We now turn to the provisions concerning assisted reproduction added to the Civil Code in the early 2000s following rather brief deliberations by the legislature. These provisions allow lesbian couples, heterosexual couples and women living alone to turn to a third-party donor in order to become parents. What are the rights of the ensuing child to know about his or her biological origins? How do you justify that a child conceived through donated gametes cannot, as an adult, seek the donor's identity—even if that donor had signed consent to disclose this information? What of surrogate mother contracts, which, despite being totally invalid under the Civil Code since 1994, continue to gain popularity in the shadow of the law (with predictable consequences)? Is it not time for the legislature to call on the expertise of ethicists, sociologists, psychologists and jurists in addressing these contemporary issues?

Why is common law union so popular?

This is an important question: why does Québec have the second highest rate of common law unions in Canada? Why are so many Quebecers choosing not to formalize their union by means of marriage or civil union?
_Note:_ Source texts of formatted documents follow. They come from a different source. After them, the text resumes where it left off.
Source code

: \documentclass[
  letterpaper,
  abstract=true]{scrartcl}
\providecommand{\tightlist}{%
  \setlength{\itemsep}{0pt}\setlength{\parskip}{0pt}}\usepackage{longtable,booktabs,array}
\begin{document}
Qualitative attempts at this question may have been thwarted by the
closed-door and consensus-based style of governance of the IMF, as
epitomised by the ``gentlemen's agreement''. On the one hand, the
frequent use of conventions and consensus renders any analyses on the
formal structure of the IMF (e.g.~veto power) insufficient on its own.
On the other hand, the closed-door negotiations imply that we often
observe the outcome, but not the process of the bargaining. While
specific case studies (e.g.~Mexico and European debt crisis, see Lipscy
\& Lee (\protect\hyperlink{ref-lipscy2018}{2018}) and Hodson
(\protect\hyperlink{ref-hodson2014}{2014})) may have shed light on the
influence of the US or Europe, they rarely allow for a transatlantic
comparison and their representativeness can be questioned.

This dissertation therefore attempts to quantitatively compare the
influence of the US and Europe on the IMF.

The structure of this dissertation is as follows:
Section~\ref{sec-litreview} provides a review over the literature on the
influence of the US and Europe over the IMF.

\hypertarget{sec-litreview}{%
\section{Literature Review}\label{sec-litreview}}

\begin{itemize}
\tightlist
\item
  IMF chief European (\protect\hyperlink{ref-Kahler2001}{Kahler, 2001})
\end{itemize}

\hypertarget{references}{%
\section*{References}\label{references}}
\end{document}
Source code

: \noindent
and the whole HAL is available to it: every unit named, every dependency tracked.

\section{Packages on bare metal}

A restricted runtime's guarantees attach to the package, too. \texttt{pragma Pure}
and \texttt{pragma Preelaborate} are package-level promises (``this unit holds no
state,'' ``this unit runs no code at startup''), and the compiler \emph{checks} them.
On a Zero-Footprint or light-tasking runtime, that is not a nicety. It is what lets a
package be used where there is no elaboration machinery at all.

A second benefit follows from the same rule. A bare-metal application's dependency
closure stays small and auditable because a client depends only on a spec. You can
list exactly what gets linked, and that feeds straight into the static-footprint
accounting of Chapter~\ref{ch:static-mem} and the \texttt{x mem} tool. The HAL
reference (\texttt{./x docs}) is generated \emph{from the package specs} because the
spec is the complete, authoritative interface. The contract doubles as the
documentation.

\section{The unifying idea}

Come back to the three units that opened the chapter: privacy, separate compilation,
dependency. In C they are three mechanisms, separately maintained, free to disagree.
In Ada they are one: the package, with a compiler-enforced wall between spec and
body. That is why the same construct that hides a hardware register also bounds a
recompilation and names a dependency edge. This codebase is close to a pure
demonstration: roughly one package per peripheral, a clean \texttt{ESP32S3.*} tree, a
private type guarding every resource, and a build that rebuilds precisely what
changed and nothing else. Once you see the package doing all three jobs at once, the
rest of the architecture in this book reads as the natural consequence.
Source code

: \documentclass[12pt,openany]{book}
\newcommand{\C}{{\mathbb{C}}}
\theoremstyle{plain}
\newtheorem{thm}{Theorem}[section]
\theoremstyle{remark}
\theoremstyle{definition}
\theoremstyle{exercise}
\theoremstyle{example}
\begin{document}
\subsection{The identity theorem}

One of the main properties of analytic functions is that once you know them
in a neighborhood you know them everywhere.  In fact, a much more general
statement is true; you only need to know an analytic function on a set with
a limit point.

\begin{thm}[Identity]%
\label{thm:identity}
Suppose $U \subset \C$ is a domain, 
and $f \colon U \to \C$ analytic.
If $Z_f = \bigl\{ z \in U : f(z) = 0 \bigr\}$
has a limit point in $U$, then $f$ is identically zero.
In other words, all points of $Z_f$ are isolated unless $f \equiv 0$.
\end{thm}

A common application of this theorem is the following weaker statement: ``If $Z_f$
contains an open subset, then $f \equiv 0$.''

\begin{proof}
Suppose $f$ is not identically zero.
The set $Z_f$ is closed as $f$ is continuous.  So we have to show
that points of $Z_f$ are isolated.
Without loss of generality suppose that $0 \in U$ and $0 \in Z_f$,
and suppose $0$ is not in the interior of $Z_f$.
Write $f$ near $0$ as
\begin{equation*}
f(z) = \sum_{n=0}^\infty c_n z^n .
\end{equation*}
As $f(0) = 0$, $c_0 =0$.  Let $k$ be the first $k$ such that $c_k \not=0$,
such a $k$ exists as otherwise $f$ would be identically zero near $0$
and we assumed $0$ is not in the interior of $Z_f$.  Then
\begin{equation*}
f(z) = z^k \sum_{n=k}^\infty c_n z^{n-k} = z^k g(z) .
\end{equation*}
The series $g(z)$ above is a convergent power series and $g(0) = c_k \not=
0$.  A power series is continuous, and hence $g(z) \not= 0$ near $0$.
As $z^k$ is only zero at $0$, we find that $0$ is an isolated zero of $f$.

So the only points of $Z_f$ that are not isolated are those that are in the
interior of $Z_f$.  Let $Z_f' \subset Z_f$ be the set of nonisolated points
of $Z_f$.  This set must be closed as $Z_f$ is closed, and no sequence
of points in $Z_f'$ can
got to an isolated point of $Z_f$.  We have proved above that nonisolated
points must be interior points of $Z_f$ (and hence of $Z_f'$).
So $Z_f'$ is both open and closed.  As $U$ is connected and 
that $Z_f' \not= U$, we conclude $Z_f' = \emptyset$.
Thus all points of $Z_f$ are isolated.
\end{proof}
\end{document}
The popular explanation is the result of legal misinformation, for common law spouses are under the false impression that after a certain number of years of living together, they become subject to the provisions governing married couples. Could it be, however, that the legal framework governing marriage (and civil union in Québec)—one of the strictest in the Western world—is part of the problem? Is the rigid, monolithic nature of legal provisions that are systematically applied to everyone with no consideration for individual circumstances a factor in driving away people who feel capable of organizing their own financial affairs? Just asking the question serves to underscore the complex relationship of the applicable legal frameworks.

Notwithstanding the conclusion of the Supreme Court, the time for reform has arrived. Let's seize the opportunity to restore cohesion and consistency of the Civil Code following 30 years of erosion. It should be remembered that the Civil Code is no ordinary law. It is the foundation of all other laws, as pointed out in its preliminary provision. Provisions that raise barriers must be eliminated and the law made inclusive so that all couples can feel comfortable with it. Anything less would be unacceptable.